Our clinic helped culture the world’s first two positive cultures for this disease. http://content.nejm.org/cgi/content/brief/334/4/209
06/15/2007 at 3:16 am #1875783@Gram&Gramps wrote:
Lots and lots and lots of them in the Tomahawk area the last few days. Did not keep a count, but it certainly was in the dozens per person. We stayed on top of them with numerous body checks per day. We did find a few deer ticks attached, both the little bitty nymphs and the adults, and we are keeping close watch on the bite sites.
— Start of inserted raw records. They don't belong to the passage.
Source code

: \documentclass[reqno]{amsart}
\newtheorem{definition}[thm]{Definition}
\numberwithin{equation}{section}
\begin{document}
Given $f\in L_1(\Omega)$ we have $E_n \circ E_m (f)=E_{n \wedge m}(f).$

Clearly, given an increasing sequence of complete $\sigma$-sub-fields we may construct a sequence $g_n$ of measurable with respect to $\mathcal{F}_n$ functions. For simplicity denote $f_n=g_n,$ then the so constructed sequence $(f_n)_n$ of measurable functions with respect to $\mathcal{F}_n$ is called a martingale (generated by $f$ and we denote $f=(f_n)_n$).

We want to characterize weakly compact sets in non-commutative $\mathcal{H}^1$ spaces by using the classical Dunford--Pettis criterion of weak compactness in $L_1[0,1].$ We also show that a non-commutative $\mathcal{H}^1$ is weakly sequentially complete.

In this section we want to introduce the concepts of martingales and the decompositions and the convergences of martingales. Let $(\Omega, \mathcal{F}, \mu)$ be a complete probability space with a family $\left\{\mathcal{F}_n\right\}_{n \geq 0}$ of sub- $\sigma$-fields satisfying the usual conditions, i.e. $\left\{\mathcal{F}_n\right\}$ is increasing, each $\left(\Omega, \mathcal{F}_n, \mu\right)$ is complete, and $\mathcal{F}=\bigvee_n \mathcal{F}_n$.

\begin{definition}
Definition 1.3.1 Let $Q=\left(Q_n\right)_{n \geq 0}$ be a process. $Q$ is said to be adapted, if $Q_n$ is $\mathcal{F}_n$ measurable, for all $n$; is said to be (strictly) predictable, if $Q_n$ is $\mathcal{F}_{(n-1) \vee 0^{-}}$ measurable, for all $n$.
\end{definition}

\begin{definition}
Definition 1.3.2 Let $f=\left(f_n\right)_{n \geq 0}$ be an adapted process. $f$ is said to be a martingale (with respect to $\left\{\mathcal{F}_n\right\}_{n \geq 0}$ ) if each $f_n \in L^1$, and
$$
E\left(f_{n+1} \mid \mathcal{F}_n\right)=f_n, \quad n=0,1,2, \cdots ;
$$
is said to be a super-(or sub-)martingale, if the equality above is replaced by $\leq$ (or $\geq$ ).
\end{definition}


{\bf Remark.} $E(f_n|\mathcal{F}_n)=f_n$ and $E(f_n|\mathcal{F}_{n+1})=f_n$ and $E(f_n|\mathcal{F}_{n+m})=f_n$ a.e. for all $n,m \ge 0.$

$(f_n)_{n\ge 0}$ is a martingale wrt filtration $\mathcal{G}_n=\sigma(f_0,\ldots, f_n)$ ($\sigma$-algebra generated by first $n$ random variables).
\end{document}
Are the nymph deer ticks potential Lyme transmitters, or just the adults?
Grandpa
I found my fourth nymph on me today. As I understand it the nymphs are not able to transmit lymes for 48-72 hours after they bite you, and they slowly grow, suckin in blood. If you check yourself daily and remove the nymphs, you will not likely get lymes. The problem is when they find a spot to hide, stay on and grow or several days, and then can transmit lymes.
zuma
06/26/2007 at 2:17 pm #1875784We had some problems with monthly application liquid tick/flea/fly preventative not working well. The vet informed me that I shouldn’t apply it right after a bath, as the dog’s natural oils help it spread uniformly over the animal. Instead, we should go three days before and after application without bathing. Some very basic and limited testing shows this to be the case for my labs.
Both Mole and I don’t venture out without boots, long socks, pants, long-sleeve over short-sleeve shirts, hats, and DEET spray. We spray our socks and pant cuffs, shirt cuffs, and any warm areas (such as armpits and where our legs meet our torsos). Shirt collars and hats are sprayed before the shirt is put on, as we don’t like a face-full of bug spray.
This usually stops ticks from crawling on us, but not always. We check the dogs after every cache hunt, not just after a day of hunting. This lets us comb out the buggers before they embed themselves, which is much easier than pulling them out later. This also keeps them from coming home with us and finding they don’t really like the tick repellent on the dogs, and then jumping off when in the house, potentially finding you without DEET applied.
We’ve never been able to stop 100% of the ticks 100% of the time. The preventative chemicals and clothing help a lot, but promptly checking our caching partners (dogs in the field, people in private) has kept us healthy.